• Exercise: Here is the listing. Report each line in it that contains the string "Model".

• Provided data:
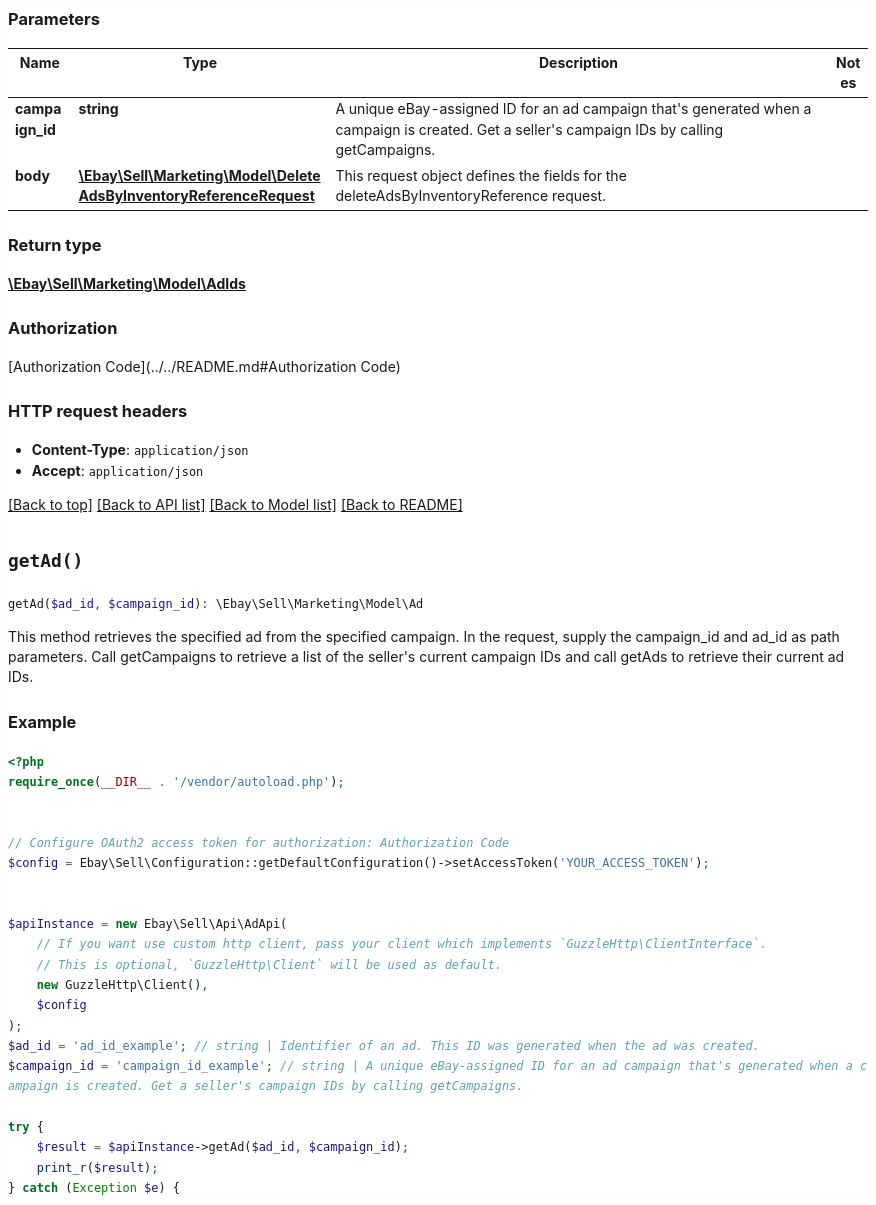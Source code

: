 ### Parameters

Name | Type | Description  | Notes
------------- | ------------- | ------------- | -------------
 **campaign_id** | **string**| A unique eBay-assigned ID for an ad campaign that&#39;s generated when a campaign is created. Get a seller&#39;s campaign IDs by calling getCampaigns. |
 **body** | [**\Ebay\Sell\Marketing\Model\DeleteAdsByInventoryReferenceRequest**](../Model/DeleteAdsByInventoryReferenceRequest.md)| This request object defines the fields for the deleteAdsByInventoryReference request. |

### Return type

[**\Ebay\Sell\Marketing\Model\AdIds**](../Model/AdIds.md)

### Authorization

[Authorization Code](../../README.md#Authorization Code)

### HTTP request headers

- **Content-Type**: `application/json`
- **Accept**: `application/json`

[[Back to top]](#) [[Back to API list]](../../README.md#endpoints)
[[Back to Model list]](../../README.md#models)
[[Back to README]](../../README.md)

## `getAd()`

```php
getAd($ad_id, $campaign_id): \Ebay\Sell\Marketing\Model\Ad
```



This method retrieves the specified ad from the specified campaign. In the request, supply the campaign_id and ad_id as path parameters. Call getCampaigns to retrieve a list of the seller's current campaign IDs and call getAds to retrieve their current ad IDs.

### Example

```php
<?php
require_once(__DIR__ . '/vendor/autoload.php');


// Configure OAuth2 access token for authorization: Authorization Code
$config = Ebay\Sell\Configuration::getDefaultConfiguration()->setAccessToken('YOUR_ACCESS_TOKEN');


$apiInstance = new Ebay\Sell\Api\AdApi(
    // If you want use custom http client, pass your client which implements `GuzzleHttp\ClientInterface`.
    // This is optional, `GuzzleHttp\Client` will be used as default.
    new GuzzleHttp\Client(),
    $config
);
$ad_id = 'ad_id_example'; // string | Identifier of an ad. This ID was generated when the ad was created.
$campaign_id = 'campaign_id_example'; // string | A unique eBay-assigned ID for an ad campaign that's generated when a campaign is created. Get a seller's campaign IDs by calling getCampaigns.

try {
    $result = $apiInstance->getAd($ad_id, $campaign_id);
    print_r($result);
} catch (Exception $e) {
```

• Answer:
 **body** | [**\Ebay\Sell\Marketing\Model\DeleteAdsByInventoryReferenceRequest**](../Model/DeleteAdsByInventoryReferenceRequest.md)| This request object defines the fields for the deleteAdsByInventoryReference request. |
[**\Ebay\Sell\Marketing\Model\AdIds**](../Model/AdIds.md)
[[Back to Model list]](../../README.md#models)
getAd($ad_id, $campaign_id): \Ebay\Sell\Marketing\Model\Ad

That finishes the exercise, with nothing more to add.